## WHAT YOU SHOULD DO
A single number is the expected answer: the count of lines in the records below that contain "needed".

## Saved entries
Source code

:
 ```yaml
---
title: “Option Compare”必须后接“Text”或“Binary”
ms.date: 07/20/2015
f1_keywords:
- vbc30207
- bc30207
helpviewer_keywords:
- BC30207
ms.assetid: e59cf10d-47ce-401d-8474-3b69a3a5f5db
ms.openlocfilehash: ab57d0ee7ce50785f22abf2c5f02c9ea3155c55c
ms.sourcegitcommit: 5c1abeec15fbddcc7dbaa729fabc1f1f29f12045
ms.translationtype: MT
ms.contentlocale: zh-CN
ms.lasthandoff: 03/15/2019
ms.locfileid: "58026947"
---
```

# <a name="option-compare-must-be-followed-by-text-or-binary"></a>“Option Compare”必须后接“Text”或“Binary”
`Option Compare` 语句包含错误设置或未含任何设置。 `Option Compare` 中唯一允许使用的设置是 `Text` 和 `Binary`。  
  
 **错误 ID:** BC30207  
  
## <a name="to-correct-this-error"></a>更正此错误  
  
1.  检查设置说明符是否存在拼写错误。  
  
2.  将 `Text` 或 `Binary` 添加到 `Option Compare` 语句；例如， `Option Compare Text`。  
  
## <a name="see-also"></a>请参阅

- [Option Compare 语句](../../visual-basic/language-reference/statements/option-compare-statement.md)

--

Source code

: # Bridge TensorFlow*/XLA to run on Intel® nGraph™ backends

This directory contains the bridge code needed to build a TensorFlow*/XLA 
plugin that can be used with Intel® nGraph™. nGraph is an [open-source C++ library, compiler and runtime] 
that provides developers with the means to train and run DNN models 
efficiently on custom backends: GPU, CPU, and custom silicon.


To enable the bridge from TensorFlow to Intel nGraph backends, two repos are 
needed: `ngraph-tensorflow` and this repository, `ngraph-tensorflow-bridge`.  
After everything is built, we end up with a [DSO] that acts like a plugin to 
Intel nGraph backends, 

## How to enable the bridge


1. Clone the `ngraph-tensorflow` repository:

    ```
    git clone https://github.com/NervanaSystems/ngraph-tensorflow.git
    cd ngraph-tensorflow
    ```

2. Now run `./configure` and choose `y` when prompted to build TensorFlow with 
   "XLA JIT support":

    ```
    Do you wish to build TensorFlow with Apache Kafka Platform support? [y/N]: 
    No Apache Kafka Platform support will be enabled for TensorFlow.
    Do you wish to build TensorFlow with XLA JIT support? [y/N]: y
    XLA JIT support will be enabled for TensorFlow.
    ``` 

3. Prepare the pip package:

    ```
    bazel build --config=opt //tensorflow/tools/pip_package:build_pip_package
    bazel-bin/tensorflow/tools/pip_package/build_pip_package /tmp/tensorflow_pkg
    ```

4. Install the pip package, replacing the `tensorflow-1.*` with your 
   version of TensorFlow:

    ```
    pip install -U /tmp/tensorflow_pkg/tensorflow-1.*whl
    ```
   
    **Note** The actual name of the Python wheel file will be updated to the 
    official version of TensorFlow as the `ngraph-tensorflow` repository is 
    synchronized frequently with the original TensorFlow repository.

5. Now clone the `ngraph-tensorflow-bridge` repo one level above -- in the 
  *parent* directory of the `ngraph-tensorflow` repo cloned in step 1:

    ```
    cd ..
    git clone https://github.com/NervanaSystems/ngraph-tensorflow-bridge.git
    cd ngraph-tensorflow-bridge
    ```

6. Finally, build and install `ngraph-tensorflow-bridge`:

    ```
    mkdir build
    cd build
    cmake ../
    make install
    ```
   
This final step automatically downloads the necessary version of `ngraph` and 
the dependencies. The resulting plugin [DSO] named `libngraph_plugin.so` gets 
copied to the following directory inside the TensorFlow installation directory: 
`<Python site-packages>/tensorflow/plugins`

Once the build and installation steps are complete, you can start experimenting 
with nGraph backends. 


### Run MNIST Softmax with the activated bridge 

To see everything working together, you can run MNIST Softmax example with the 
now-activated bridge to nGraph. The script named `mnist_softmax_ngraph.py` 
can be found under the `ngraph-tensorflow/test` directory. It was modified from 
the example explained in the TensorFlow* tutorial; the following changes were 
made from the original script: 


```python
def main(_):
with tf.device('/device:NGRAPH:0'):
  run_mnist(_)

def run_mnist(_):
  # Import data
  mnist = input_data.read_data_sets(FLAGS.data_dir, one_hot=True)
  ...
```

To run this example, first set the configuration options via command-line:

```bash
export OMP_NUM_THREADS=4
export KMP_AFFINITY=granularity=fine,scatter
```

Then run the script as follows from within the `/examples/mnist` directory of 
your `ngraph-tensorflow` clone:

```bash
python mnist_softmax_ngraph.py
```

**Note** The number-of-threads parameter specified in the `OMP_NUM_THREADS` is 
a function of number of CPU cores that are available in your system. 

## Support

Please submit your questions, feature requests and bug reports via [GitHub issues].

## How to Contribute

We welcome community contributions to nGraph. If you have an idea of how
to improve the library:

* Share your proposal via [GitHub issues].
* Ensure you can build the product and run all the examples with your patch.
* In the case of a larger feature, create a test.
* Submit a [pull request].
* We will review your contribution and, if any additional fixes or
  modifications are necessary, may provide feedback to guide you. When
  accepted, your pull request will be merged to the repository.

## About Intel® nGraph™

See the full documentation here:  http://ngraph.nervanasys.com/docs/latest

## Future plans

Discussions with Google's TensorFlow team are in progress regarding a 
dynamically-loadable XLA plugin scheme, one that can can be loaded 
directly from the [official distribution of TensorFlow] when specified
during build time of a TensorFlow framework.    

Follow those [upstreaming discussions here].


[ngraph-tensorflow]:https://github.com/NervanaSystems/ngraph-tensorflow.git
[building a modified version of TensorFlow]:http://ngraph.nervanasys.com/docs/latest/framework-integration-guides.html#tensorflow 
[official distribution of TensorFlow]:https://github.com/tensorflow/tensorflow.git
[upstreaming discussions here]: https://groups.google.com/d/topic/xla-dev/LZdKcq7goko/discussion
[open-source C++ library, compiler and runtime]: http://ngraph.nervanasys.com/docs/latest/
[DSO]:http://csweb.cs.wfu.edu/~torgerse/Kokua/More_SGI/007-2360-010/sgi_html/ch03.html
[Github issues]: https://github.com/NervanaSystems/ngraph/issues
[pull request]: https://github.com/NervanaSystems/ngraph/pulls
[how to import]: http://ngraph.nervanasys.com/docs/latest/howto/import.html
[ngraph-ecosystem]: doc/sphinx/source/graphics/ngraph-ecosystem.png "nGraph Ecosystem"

==

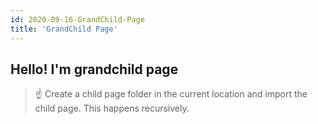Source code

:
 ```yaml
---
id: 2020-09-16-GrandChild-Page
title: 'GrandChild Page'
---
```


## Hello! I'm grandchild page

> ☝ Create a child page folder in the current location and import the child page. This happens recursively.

## FINISHED EXERCISE
2